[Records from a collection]
____________

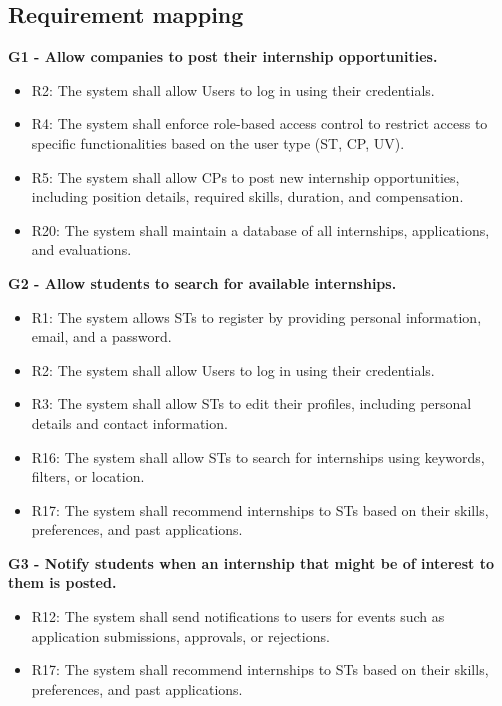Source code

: \newpage

\subsection{Requirement mapping}
\label{subsec:requirement_mapping}%
\textbf{G1 - Allow companies to post their internship opportunities.}
\begin{itemize}
    \item R2: The system shall allow Users to log in using their credentials.
    \item R4: The system shall enforce role-based access control to restrict access to specific functionalities based on the user type (ST, CP, UV).
    \item R5: The system shall allow CPs to post new internship opportunities, including position details, required skills, duration, and compensation.
    \item R20: The system shall maintain a database of all internships, applications, and evaluations.
\end{itemize}

\vspace{1.5cm}
\textbf{G2 - Allow students to search for available internships.}
\begin{itemize}
    \item R1: The system allows STs to register by providing personal information, email, and a password.
    \item R2: The system shall allow Users to log in using their credentials.
    \item R3: The system shall allow STs to edit their profiles, including personal details and contact information.
    \item R16: The system shall allow STs to search for internships using keywords, filters, or location.
    \item R17: The system shall recommend internships to STs based on their skills, preferences, and past applications.
\end{itemize}

\vspace{1.5cm}
\textbf{G3 - Notify students when an internship that might be of interest to them is posted.}
\begin{itemize}
    \item R12: The system shall send notifications to users for events such as application submissions, approvals, or rejections.
    \item R17: The system shall recommend internships to STs based on their skills, preferences, and past applications.
\end{itemize}

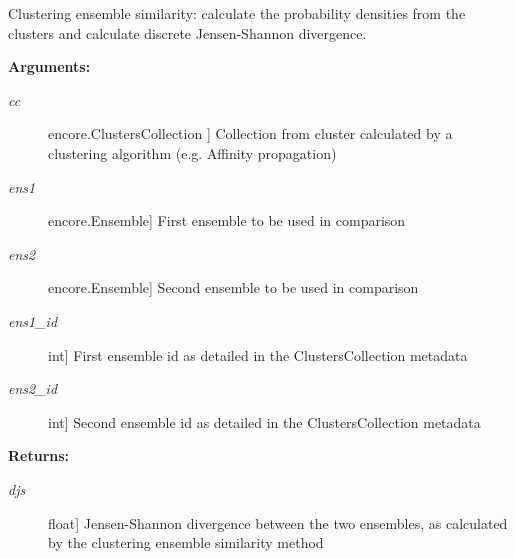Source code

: \documentclass[letterpaper,10pt,english]{sphinxmanual}
\begin{document}

\begin{fulllineitems}
\label{index:encore.similarity.clustering_ensemble_similarity}
Clustering ensemble similarity: calculate the probability densities from the clusters and calculate discrete Jensen-Shannon divergence.

\textbf{Arguments:}
\begin{description}
\item[{\emph{cc}}] \leavevmode{[}encore.ClustersCollection {]}
Collection from cluster calculated by a clustering algorithm (e.g. Affinity propagation)

\item[{\emph{ens1}}] \leavevmode{[}encore.Ensemble{]}
First ensemble to be used in comparison

\item[{\emph{ens2}}] \leavevmode{[}encore.Ensemble{]}
Second ensemble to be used in comparison

\item[{\emph{ens1\_id}}] \leavevmode{[}int{]}
First ensemble id as detailed in the ClustersCollection metadata

\item[{\emph{ens2\_id}}] \leavevmode{[}int{]}
Second ensemble id as detailed in the ClustersCollection metadata

\end{description}

\textbf{Returns:}
\begin{description}
\item[{\emph{djs}}] \leavevmode{[}float{]}
Jensen-Shannon divergence between the two ensembles, as calculated by the clustering ensemble similarity method

\end{description}

\end{fulllineitems}

\end{document}
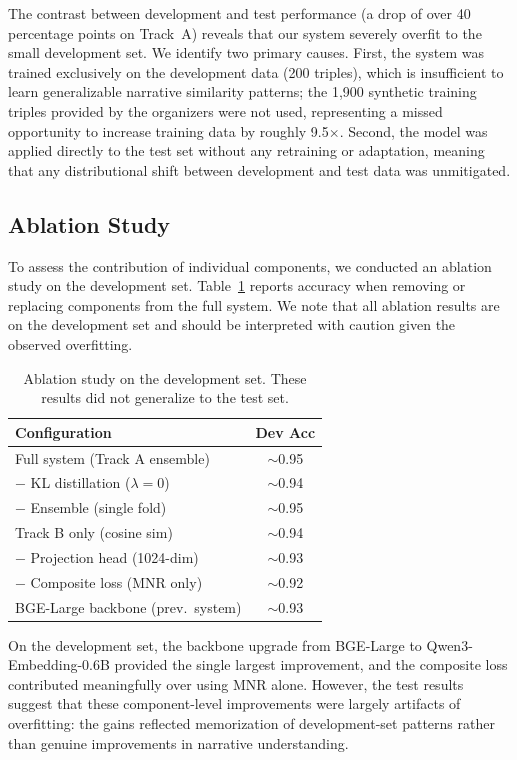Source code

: \documentclass[11pt]{article}
\begin{document}
The contrast between development and test performance (a drop of over 40 percentage points on Track~A) reveals that our system severely overfit to the small development set. We identify two primary causes. First, the system was trained exclusively on the development data (200 triples), which is insufficient to learn generalizable narrative similarity patterns; the 1,900 synthetic training triples provided by the organizers were not used, representing a missed opportunity to increase training data by roughly 9.5$\times$. Second, the model was applied directly to the test set without any retraining or adaptation, meaning that any distributional shift between development and test data was unmitigated.


\subsection{Ablation Study}

To assess the contribution of individual components, we conducted an ablation study on the development set. Table~\ref{tab:ablation} reports accuracy when removing or replacing components from the full system. We note that all ablation results are on the development set and should be interpreted with caution given the observed overfitting.

\begin{table}[ht]
  \centering
  \begin{tabular}{lc}
    \hline
    \textbf{Configuration} & \textbf{Dev Acc} \\
    \hline
    Full system (Track A ensemble)        & $\sim$0.95  \\
    \quad $-$ KL distillation ($\lambda=0$) & $\sim$0.94  \\
    \quad $-$ Ensemble (single fold)       & $\sim$0.95  \\
    Track B only (cosine sim)              & $\sim$0.94  \\
    \quad $-$ Projection head (1024-dim)   & $\sim$0.93  \\
    \quad $-$ Composite loss (MNR only)    & $\sim$0.92  \\
    BGE-Large backbone (prev.\ system)     & $\sim$0.93  \\
    \hline
  \end{tabular}
  \caption{Ablation study on the development set. These results did not generalize to the test set.}
  \label{tab:ablation}
\end{table}

On the development set, the backbone upgrade from BGE-Large to Qwen3-Embedding-0.6B provided the single largest improvement, and the composite loss contributed meaningfully over using MNR alone. However, the test results suggest that these component-level improvements were largely artifacts of overfitting: the gains reflected memorization of development-set patterns rather than genuine improvements in narrative understanding.
\end{document}
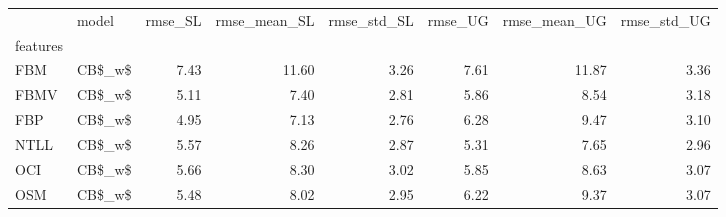 \begin{tabular}{llrrrrrr}
\toprule
{} &   model &  rmse\_SL &  rmse\_mean\_SL &  rmse\_std\_SL &  rmse\_UG &  rmse\_mean\_UG &  rmse\_std\_UG \\
features &         &          &               &              &          &               &              \\
\midrule
FBM      &  CB\$\_w\$ &     7.43 &         11.60 &         3.26 &     7.61 &         11.87 &         3.36 \\
FBMV     &  CB\$\_w\$ &     5.11 &          7.40 &         2.81 &     5.86 &          8.54 &         3.18 \\
FBP      &  CB\$\_w\$ &     4.95 &          7.13 &         2.76 &     6.28 &          9.47 &         3.10 \\
NTLL     &  CB\$\_w\$ &     5.57 &          8.26 &         2.87 &     5.31 &          7.65 &         2.96 \\
OCI      &  CB\$\_w\$ &     5.66 &          8.30 &         3.02 &     5.85 &          8.63 &         3.07 \\
OSM      &  CB\$\_w\$ &     5.48 &          8.02 &         2.95 &     6.22 &          9.37 &         3.07 \\
\bottomrule
\end{tabular}
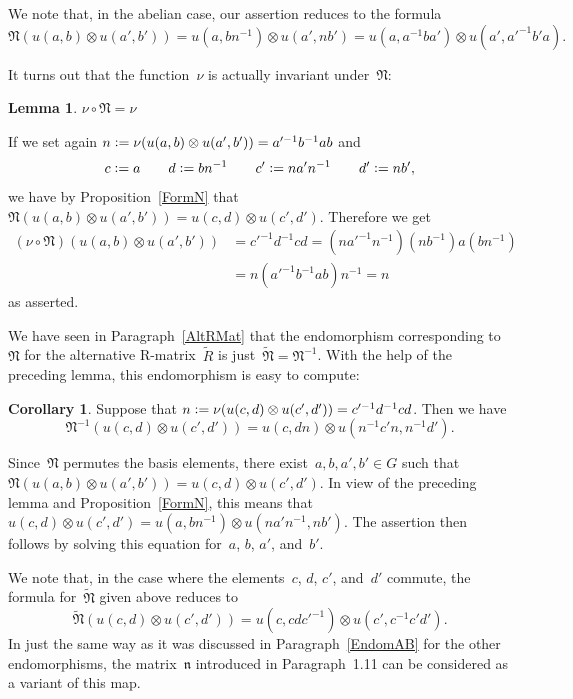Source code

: \documentclass[12pt]{article}
\makeatletter
\theoremstyle{definition}
\newtheorem{Lemma}[Satz]{Lemma}
\newtheorem{Cor}[Satz]{Corollary}
\theoremstyle{break}
\renewenvironment{proof}[1][\proofname]{\par
\vspace{-5pt}%
\pushQED{\qed}%
\normalfont
\topsep0pt \partopsep0pt %
\trivlist
\item[\hskip\labelsep
\bfseries
#1\@addpunct{.}]\ignorespaces
}{%
\popQED\endtrivlist\@endpefalse
\addvspace{6pt plus 6pt} %
}
\newcommand{\fN}{\mathfrak{N}}
\newcommand{\fn}{\mathfrak{n}}
\renewcommand{\1}{\mathbbm{1}}
\newcommand{\ot}{\mathbin{\otimes}}
\newcommand{\uu}{u}
\newcommand{\n}{\nu}
\newcommand{\deq}{\vcentcolon =}
\makeatother
\begin{document}
We note that, in the abelian case, our assertion reduces to the formula
\[\fN(\uu(a,b) \ot \uu(a',b')) =
\uu(a,b n^{-1}) \ot \uu(a',n b') =
\uu(a,a^{-1} b a') \ot \uu(a', a'^{-1} b' a). \]

It turns out that the function~$\n$ is actually invariant under~$\fN$:
\begin{Lemma} \label{InvarN}
$\n \circ \fN = \n$
\end{Lemma}
\begin{proof}
If we set again
$n \deq \n(\uu(a,b) \ot \uu(a',b')) = a'^{-1} b^{-1} a b$
and
\[c \deq a \qquad d \deq b n^{-1} \qquad c' \deq n a' n^{-1} \qquad d' \deq n b', \]
we have by Proposition~\ref{FormN} that
$\fN(\uu(a,b) \ot \uu(a',b')) = \uu(c,d) \ot \uu(c',d')$. Therefore we get
\begin{align*}
(\n \circ \fN)(\uu(a,b) \ot \uu(a',b')) &= c'^{-1} d^{-1} c d
= (n a'^{-1} n^{-1}) (n b^{-1}) a (b n^{-1}) \\
&= n (a'^{-1} b^{-1} a b) n^{-1} = n
\end{align*}
as asserted.
\end{proof}

We have seen in Paragraph~\ref{AltRMat} that the endomorphism corresponding to~$\fN$ for the alternative R-matrix~$\tilde{R}$ is just~$\tilde{\fN} = \fN^{-1}$. With the help of the preceding lemma, this endomorphism is easy to compute:
\begin{Cor} \label{InvN}
Suppose that $n \deq \n(\uu(c,d) \ot \uu(c',d')) = c'^{-1} d^{-1} c d$. Then we have
\[\fN^{-1}(\uu(c,d) \ot \uu(c',d')) =
\uu(c,d n) \ot \uu(n^{-1} c' n, n^{-1} d').\]
\end{Cor}
\begin{proof}
Since~$\fN$ permutes the basis elements, there exist~$a,b,a',b' \in G$ such that
$\fN(\uu(a,b) \ot \uu(a',b')) = \uu(c,d) \ot \uu(c',d')$. In view of the preceding lemma and Proposition~\ref{FormN}, this means that
$\uu(c,d) \ot \uu(c',d') = \uu(a, b n^{-1}) \ot \uu(n a' n^{-1}, n b')$. The assertion then follows by solving this equation for~$a$, $b$, $a'$, and~$b'$.
\end{proof}

We note that, in the case where the elements~$c$, $d$, $c'$, and~$d'$ commute, the formula for~$\tilde{\fN}$ given above reduces to
\[\tilde{\fN}(\uu(c,d) \ot \uu(c',d')) =
\uu(c, c d c'^{-1}) \ot \uu(c', c^{-1} c' d').\]
In just the same way as it was discussed in Paragraph~\ref{EndomAB} for the other endomorphisms, the matrix~$\fn$ introduced in Paragraph~1.11 can be considered as a variant of this map.
\end{document}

____________

#### EXERCISE DESCRIPTION:
Where a line of the records has the string "FormN", copy that line.

#### THE COMPLETED TASK:
we have by Proposition~\ref{FormN} that
$\fN(\uu(a,b) \ot \uu(a',b')) = \uu(c,d) \ot \uu(c',d')$. In view of the preceding lemma and Proposition~\ref{FormN}, this means that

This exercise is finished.